Artifaxis is updated on Tuesday and Friday


Something said by a friend today got me thinking. At the moment, we're about to start looking at the story of Elijah at our housegroup, and he commented that we rarely study narrative - usually, we look at instruction and teaching. Is that a particularly Western thing, to shy away from studying stories and to concentrate more on analysing discourse? He thought it might be so, and that in other cultures, people study narrative much more willingly, although not necessarily more or less effectively. I always thought of stories as one of the older and more intuitive ways people learn. Do they in turn discourage the analytical way of thought cultivated in this culture (or at least, the part of this culture I have been exposed to)?
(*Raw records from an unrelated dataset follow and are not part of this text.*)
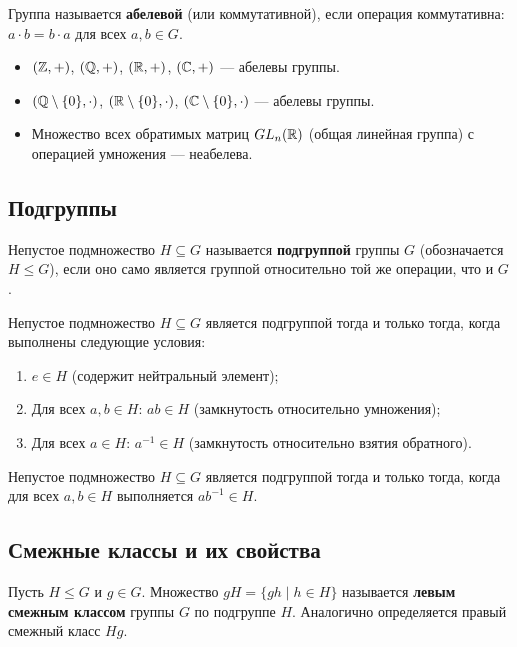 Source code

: \documentclass[10pt]{article}
\begin{document}
Группа называется \textbf{абелевой} (или коммутативной), если операция коммутативна: $a \cdot b = b \cdot a$ для всех $a,b \in G$.

\begin{example}
    \begin{itemize}
        \item $(\Z, +)$, $(\Q, +)$, $(\R, +)$, $(\CC, +)$ — абелевы группы.
        \item $(\Q \setminus \{0\}, \cdot)$, $(\R \setminus \{0\}, \cdot)$, $(\CC \setminus \{0\}, \cdot)$ — абелевы группы.
        \item Множество всех обратимых матриц $GL_n(\R)$ (общая линейная группа) с операцией умножения — неабелева.
    \end{itemize}
\end{example}

\subsection{Подгруппы}
\begin{definition}
Непустое подмножество $H \subseteq G$ называется \textbf{подгруппой} группы $G$ (обозначается $H \le G$), если оно само является группой относительно той же операции, что и $G$.
\end{definition}

\begin{stat}
Непустое подмножество $H \subseteq G$ является подгруппой тогда и только тогда, когда выполнены следующие условия:
\begin{enumerate}
    \item $e \in H$ (содержит нейтральный элемент);
    \item Для всех $a, b \in H$: $ab \in H$ (замкнутость относительно умножения);
    \item Для всех $a \in H$: $a^{-1} \in H$ (замкнутость относительно взятия обратного).
\end{enumerate}
\end{stat}

\begin{stat}
Непустое подмножество $H \subseteq G$ является подгруппой тогда и только тогда, когда для всех $a, b \in H$ выполняется $ab^{-1} \in H$.
\end{stat}

\subsection{Смежные классы и их свойства}
\begin{definition}
Пусть $H \le G$ и $g \in G$. Множество $gH = \{gh \mid h \in H\}$ называется \textbf{левым смежным классом} группы $G$ по подгруппе $H$. Аналогично определяется правый смежный класс $Hg$.
\end{definition}
\end{document}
I wonder if it's significant that, when writing a scientific paper, it is common to structure the wording to make a good 'story,' not to make things up, of course, but to set out the history of the experiments in a logically and temporally pleasing way - almost a narratively pleasing one, if that's a word. Certainly, papers that are well written have a sense of narrative about them, a logical progression from one experiment to the other, although it is more likely they were at least a bit concurrent in the actual execution.

Anyway, I'm waffling and it's time for bed. I think both ways of learning are important and should be encouraged, because both stimulate the brain in different ways. Can one learn exactly the same thing, in the same depth, from both forms of learning? Almost certainly not, but I honestly have no idea how that would ever be tested, so it can remain an exercise for the reader, for now, but definitely not a trivial one ;) There's further related discussion on the wiki at Do We Need Stories?

Shirin's name means 'sweet,' by the way, and is Persian. Neither of which is the reason it was selected.